» Data records
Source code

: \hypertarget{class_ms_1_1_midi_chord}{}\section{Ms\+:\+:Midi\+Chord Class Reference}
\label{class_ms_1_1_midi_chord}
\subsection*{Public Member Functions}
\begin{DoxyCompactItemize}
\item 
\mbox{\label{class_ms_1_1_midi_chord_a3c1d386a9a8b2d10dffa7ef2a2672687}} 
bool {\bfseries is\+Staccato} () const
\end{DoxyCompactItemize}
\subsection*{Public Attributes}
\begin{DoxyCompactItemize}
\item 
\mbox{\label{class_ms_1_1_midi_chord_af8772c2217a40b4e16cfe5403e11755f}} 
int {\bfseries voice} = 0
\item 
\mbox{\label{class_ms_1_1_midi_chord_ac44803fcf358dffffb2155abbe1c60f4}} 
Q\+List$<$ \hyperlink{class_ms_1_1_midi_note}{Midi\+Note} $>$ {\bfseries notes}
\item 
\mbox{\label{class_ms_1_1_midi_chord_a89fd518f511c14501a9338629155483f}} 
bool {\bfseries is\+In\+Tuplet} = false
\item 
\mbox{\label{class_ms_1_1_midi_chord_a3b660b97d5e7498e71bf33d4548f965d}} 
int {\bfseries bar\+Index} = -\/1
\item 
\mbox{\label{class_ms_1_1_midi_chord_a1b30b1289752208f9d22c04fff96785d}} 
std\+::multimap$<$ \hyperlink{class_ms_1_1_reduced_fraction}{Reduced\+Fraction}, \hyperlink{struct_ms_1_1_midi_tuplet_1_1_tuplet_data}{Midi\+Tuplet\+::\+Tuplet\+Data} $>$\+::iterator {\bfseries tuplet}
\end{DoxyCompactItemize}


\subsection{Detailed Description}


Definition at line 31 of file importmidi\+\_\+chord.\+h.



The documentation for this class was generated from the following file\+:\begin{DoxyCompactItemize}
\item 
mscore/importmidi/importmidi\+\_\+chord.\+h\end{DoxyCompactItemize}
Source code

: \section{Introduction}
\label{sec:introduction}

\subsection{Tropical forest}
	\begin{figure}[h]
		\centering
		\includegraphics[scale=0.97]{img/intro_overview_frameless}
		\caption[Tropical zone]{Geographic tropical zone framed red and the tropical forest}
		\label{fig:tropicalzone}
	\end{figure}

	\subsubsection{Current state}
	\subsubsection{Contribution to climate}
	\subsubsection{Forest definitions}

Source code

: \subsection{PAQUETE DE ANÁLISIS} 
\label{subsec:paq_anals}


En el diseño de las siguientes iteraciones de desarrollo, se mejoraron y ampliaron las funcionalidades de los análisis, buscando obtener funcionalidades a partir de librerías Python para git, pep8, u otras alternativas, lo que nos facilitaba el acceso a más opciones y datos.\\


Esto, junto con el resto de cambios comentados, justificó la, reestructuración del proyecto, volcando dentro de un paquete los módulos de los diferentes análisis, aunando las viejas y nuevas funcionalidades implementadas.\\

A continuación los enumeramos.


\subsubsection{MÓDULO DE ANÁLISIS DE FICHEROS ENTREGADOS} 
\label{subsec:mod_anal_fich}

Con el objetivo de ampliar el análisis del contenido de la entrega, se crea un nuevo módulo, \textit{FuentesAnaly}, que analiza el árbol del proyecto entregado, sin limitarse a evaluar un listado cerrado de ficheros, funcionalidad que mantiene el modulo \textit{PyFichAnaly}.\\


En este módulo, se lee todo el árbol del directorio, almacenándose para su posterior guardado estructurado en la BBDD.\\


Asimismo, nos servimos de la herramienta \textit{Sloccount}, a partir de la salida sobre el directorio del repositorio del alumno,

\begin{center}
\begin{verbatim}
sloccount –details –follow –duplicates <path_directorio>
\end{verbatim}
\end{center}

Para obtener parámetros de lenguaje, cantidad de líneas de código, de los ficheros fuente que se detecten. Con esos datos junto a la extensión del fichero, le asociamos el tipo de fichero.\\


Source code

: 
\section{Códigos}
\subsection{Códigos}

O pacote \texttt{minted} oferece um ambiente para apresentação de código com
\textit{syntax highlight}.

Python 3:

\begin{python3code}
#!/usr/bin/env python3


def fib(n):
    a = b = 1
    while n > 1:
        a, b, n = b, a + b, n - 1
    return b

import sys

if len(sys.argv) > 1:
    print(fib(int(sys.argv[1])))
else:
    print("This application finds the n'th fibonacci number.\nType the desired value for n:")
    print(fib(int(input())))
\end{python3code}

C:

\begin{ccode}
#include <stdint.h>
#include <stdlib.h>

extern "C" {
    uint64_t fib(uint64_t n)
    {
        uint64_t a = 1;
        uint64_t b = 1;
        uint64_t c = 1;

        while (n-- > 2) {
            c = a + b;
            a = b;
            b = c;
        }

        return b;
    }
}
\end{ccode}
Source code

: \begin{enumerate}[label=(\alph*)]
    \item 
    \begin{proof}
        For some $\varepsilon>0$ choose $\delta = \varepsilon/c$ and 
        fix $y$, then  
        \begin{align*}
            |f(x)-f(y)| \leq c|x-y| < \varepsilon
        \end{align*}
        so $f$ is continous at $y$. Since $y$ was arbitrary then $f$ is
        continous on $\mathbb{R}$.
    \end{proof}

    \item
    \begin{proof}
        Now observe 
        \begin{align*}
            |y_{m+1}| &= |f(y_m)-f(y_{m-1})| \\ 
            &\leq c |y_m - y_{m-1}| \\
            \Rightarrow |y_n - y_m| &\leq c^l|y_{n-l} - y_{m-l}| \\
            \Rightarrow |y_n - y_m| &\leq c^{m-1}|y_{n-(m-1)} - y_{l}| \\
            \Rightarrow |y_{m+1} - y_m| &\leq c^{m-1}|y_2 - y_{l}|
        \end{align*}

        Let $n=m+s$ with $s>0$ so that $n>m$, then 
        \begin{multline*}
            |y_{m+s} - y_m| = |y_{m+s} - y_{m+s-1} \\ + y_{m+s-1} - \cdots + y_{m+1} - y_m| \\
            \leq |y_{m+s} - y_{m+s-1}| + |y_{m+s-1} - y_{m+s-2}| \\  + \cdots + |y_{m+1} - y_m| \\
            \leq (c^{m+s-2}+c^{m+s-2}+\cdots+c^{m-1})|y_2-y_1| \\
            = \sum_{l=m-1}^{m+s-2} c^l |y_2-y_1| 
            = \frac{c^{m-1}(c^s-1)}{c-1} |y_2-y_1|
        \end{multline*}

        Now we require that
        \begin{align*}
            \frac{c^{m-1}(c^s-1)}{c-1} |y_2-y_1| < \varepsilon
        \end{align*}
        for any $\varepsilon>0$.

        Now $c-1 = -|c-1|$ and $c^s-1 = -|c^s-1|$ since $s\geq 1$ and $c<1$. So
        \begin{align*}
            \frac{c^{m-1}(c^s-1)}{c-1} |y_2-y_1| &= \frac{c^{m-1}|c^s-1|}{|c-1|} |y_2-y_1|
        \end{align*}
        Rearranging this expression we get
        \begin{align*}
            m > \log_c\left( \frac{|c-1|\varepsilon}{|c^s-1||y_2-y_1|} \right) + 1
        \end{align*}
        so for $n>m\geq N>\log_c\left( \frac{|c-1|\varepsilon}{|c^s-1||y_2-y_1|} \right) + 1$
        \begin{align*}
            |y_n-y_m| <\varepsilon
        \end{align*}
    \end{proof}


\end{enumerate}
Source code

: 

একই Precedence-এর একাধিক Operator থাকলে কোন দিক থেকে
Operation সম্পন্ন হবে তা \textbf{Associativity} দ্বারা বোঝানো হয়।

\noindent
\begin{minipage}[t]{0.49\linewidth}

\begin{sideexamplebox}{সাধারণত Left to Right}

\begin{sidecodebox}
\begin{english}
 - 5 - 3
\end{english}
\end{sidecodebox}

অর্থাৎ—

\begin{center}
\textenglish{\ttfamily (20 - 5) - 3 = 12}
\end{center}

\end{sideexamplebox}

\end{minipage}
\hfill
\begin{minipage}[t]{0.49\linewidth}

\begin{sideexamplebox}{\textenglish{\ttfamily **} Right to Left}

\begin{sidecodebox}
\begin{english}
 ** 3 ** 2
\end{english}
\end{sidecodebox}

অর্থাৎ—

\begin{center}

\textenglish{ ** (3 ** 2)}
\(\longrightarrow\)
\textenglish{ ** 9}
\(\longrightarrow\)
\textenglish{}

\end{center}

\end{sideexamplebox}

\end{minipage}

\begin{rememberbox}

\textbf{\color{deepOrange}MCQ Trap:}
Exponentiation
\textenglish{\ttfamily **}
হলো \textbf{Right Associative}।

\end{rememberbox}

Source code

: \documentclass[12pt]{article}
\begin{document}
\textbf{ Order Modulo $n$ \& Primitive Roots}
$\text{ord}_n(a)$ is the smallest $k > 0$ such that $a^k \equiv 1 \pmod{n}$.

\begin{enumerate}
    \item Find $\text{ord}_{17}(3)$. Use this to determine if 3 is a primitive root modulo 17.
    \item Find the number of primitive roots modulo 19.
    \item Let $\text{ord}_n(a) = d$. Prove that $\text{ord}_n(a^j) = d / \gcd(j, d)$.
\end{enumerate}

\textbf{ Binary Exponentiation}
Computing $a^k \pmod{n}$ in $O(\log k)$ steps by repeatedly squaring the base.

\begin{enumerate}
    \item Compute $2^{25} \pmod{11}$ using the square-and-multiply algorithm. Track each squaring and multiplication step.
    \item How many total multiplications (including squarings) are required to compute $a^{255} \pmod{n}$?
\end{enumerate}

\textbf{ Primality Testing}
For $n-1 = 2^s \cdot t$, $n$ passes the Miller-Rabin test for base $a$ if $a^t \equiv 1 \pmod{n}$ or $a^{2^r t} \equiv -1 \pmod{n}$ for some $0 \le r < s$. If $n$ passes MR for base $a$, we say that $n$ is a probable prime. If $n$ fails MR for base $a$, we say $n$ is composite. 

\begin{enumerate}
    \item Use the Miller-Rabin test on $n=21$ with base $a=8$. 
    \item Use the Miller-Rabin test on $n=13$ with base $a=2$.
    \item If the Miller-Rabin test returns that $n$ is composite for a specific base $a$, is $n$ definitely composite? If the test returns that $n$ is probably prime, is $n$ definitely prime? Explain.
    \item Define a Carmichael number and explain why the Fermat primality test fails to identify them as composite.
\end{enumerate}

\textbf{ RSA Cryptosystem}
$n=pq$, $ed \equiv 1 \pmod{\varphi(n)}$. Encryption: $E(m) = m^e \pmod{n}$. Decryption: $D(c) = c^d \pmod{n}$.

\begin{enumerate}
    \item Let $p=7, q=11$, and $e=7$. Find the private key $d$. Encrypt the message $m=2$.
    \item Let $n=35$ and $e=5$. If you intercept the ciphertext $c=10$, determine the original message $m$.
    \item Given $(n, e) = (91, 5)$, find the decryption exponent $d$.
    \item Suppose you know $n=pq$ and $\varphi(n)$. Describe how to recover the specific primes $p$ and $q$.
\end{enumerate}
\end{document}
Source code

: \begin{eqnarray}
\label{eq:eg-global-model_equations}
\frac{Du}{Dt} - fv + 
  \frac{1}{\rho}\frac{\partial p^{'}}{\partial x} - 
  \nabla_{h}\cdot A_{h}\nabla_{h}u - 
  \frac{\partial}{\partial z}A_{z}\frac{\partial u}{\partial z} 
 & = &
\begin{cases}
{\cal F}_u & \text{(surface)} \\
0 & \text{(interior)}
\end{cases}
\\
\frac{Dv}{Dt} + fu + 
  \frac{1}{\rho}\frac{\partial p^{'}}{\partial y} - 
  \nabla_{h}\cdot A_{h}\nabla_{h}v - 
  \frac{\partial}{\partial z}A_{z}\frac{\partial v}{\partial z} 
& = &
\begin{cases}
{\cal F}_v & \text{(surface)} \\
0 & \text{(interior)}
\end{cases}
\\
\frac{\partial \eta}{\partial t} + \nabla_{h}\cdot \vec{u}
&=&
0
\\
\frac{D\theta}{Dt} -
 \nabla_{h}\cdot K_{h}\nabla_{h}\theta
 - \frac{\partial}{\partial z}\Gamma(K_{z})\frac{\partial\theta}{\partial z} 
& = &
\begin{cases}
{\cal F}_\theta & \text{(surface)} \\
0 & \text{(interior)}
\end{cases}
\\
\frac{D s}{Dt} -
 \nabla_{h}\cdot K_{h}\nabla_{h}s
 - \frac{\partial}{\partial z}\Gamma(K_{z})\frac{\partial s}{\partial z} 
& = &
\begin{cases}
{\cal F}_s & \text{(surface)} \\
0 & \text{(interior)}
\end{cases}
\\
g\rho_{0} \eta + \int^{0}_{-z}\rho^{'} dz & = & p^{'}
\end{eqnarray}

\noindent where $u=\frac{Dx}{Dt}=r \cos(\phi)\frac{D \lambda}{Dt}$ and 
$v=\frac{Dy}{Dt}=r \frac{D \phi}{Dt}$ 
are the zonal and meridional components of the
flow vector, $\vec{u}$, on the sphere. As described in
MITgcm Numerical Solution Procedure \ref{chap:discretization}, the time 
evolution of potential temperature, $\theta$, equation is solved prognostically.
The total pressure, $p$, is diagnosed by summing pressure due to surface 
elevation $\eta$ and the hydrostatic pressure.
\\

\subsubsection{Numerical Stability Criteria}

» WHAT IS NEEDED
Go through the entries and copy each line holding the string "some".

» WRITTEN RESPONSE
        For some $\varepsilon>0$ choose $\delta = \varepsilon/c$ and 
For $n-1 = 2^s \cdot t$, $n$ passes the Miller-Rabin test for base $a$ if $a^t \equiv 1 \pmod{n}$ or $a^{2^r t} \equiv -1 \pmod{n}$ for some $0 \le r < s$. If $n$ passes MR for base $a$, we say that $n$ is a probable prime. If $n$ fails MR for base $a$, we say $n$ is composite. 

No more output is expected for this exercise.